VN: All the songs on our first album were written by Mikey and I, so whenever i would come up with an idea Mikey helped me to develop it further and vice versa. I guess it’s our process of writing music. I mainly have an initial melody or lyrics and Mikey just turns it into something much more solid and cooler. At the same time, heaps of the songs from Pop Soap were Mikey’s demos from ages ago, so it’s a bit of a mix. I can’t really emphasise any particular song that was hard for me to write because it’s a mutual process. I suppose the hardest part was to mix the songs that were recorded in a bedroom and Mikey did it all of it so, it was definitely hard for him in terms of a production.

I know that you had planned to release an EP of unreleased songs from your current live set; will we see it anytime soon? What inspired this idea?

VN: We have thought about releasing a small EP of the other songs but now we have a lot of ideas enough for another album or two, so we are currently deciding on what we are going to do with it [laughs]. We have recorded a bunch of songs with the band and without so just need to figure out how we would put it together, but something is definitely coming out soon so keep your eyes wide open!

Can you tell us about your favourite Kosmetika show you’ve played?

VN: My favourite Kosmetika show was probably when we played in Rebecca Allan’s kitchen at her house party. It was extremely loud and super hot but, I loved how packed the kitchen was and people going crazy trying to dance [laughs] great party!

How is not being able to play live because of the pandemic affecting both the band and yourself personally?

VN: Pandemic is very strange times for everyone for sure… At first I felt very productive and was coming up with many ideas almost every day and now since it has been dragging for so long, I have been feeling very jaded and quite frankly depressed. Every day is a challenge, trying to keep sane and at the same time trying to stay creative. It is very hard, but a lot of people are going through the same thing, so I know I’m not alone. It has definitely been super difficult to get together with the band. We had a few practices but unfortunately had to stop due to stage 4 restrictions. On the good side, Mikey and I live together and have a little studio set up in our room which is great for recording, so we are currently trying to finish off some ideas while we are in isolation.

Have you been working on anything new? Has anything been inspiring your creativity of late?
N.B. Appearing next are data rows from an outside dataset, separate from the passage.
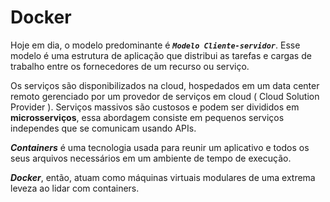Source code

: # Docker

Hoje em dia, o modelo predominante é ***`Modelo Cliente-servidor`***. Esse modelo é uma estrutura de aplicação que distribui as tarefas e cargas de trabalho entre os fornecedores de um recurso ou serviço.

Os serviços são disponibilizados na cloud, hospedados em um data center remoto gerenciado por um provedor de serviços em cloud ( Cloud Solution Provider ). Serviços massivos são custosos e podem ser divididos em **microsserviços**, essa abordagem consiste em pequenos serviços independes que se comunicam usando APIs.

***Containers*** é uma tecnologia usada para reunir um aplicativo e todos os seus arquivos necessários em um ambiente de tempo de execução. 

***Docker***, então, atuam como máquinas virtuais modulares de uma extrema leveza ao lidar com containers.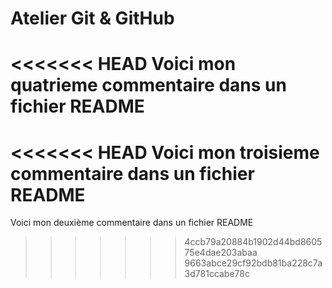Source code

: # Atelier Git & GitHub
<<<<<<< HEAD
Voici mon quatrieme commentaire dans un fichier README
=======
<<<<<<< HEAD
Voici mon troisieme commentaire dans un fichier README
=======
Voici mon deuxième commentaire dans un fichier README
>>>>>>> 4ccb79a20884b1902d44bd860575e4dae203abaa
>>>>>>> 9663abce29cf92bdb81ba228c7a3d781ccabe78c
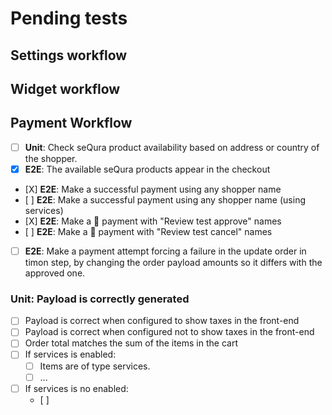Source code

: # Pending tests

## Settings workflow

## Widget workflow

## Payment Workflow
- [ ] **Unit**: Check seQura product availability based on address or country of the shopper.
- [X] **E2E**: The available seQura products appear in the checkout
- [X] **E2E**: Make a successful payment using any shopper name
- [ ] **E2E**: Make a successful payment using any shopper name (using services)
- [X] **E2E**: Make a 🍊 payment with "Review test approve" names
- [ ] **E2E**: Make a 🍊 payment with "Review test cancel" names
- [ ] **E2E**: Make a payment attempt forcing a failure in the update order in timon step, by changing the order payload amounts so it differs with the approved one.

### Unit: Payload is correctly generated
- [ ] Payload is correct when configured to show taxes in the front-end
- [ ] Payload is correct when configured not to show taxes in the front-end
- [ ] Order total matches the sum of the items in the cart
- [ ] If services is enabled:
    - [ ] Items are of type services.
    - [ ] ...
- [ ] If services is no enabled:
    - [ ] 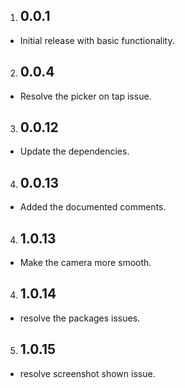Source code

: 1. ## 0.0.1

- Initial release with basic functionality.

2. ## 0.0.4

- Resolve the picker on tap issue.

3. ## 0.0.12

- Update the dependencies.

4. ## 0.0.13

- Added the documented comments.

4. ## 1.0.13

- Make the camera more smooth.

4. ## 1.0.14

- resolve the packages issues.

5. ## 1.0.15

- resolve screenshot shown issue.
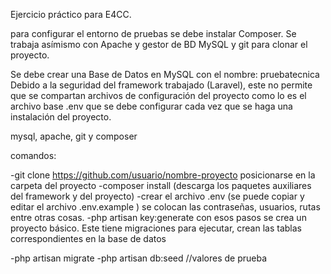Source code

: Ejercicio práctico para E4CC.

para configurar el entorno de pruebas se debe instalar Composer.
Se trabaja asímismo con Apache y gestor de BD MySQL y git para clonar el proyecto.

Se debe crear una Base de Datos en MySQL con el nombre: pruebatecnica
Debido a la seguridad del framework trabajado (Laravel), este no permite que se compartan archivos de configuración
del proyecto como lo es el archivo base .env que se debe configurar cada vez que se haga una instalación del proyecto.

mysql, apache, git y composer

comandos:

-git clone https://github.com/usuario/nombre-proyecto
posicionarse en la carpeta del proyecto
-composer install (descarga los paquetes auxiliares del framework y del proyecto)
-crear el archivo .env (se puede copiar y editar el archivo .env.example )
   se colocan las contraseñas, usuarios, rutas entre otras cosas.
-php artisan key:generate
con esos pasos se crea un proyecto básico.
Este tiene migraciones para ejecutar, crean las tablas correspondientes en la base de datos

-php artisan migrate
-php artisan db:seed //valores de prueba
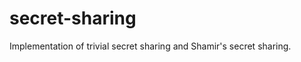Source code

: secret-sharing
==============
Implementation of trivial secret sharing and Shamir's secret sharing.
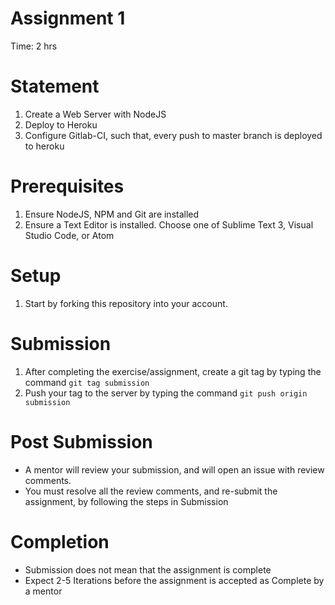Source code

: # Assignment 1

Time: 2 hrs

# Statement
1. Create a Web Server with NodeJS
1. Deploy to Heroku
1. Configure Gitlab-CI, such that, every push to master branch is deployed to heroku

# Prerequisites
1. Ensure NodeJS, NPM and Git are installed
1. Ensure a Text Editor is installed. Choose one of Sublime Text 3, Visual Studio Code, or Atom

# Setup
1. Start by forking this repository into your account.

# Submission
1. After completing the exercise/assignment, create a git tag by typing the command `git tag submission`
2. Push your tag to the server by typing the command `git push origin submission`

# Post Submission
- A mentor will review your submission, and will open an issue with review comments.
- You must resolve all the review comments, and re-submit the assignment, by following the steps in Submission

# Completion
- Submission does not mean that the assignment is complete
- Expect 2-5 Iterations before the assignment is accepted as Complete by a mentor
VN: As I said previously, we have been writing a lot of new music recently. I think a lot of inspo came from our imaginary worlds that we live in at the moment [laughs]. I personally have been getting inspired by a lot of 80’s Soviet music too. Being away from the Motherland makes me re-discover more things about my culture and turn it into the source for my inspiration I guess. But this is just my inspo things.

What bands/albums/songs have you been listening to lately?

VN: I have been listening to a lot of electronic 80’s music, more weird synth-y stuff [laughs]; a lot of European and Soviet music!

Outside of music what do you do?

VN: Outside of music I love to go for nature hikes, ride my bike around the city, take photos, read some old books and paint.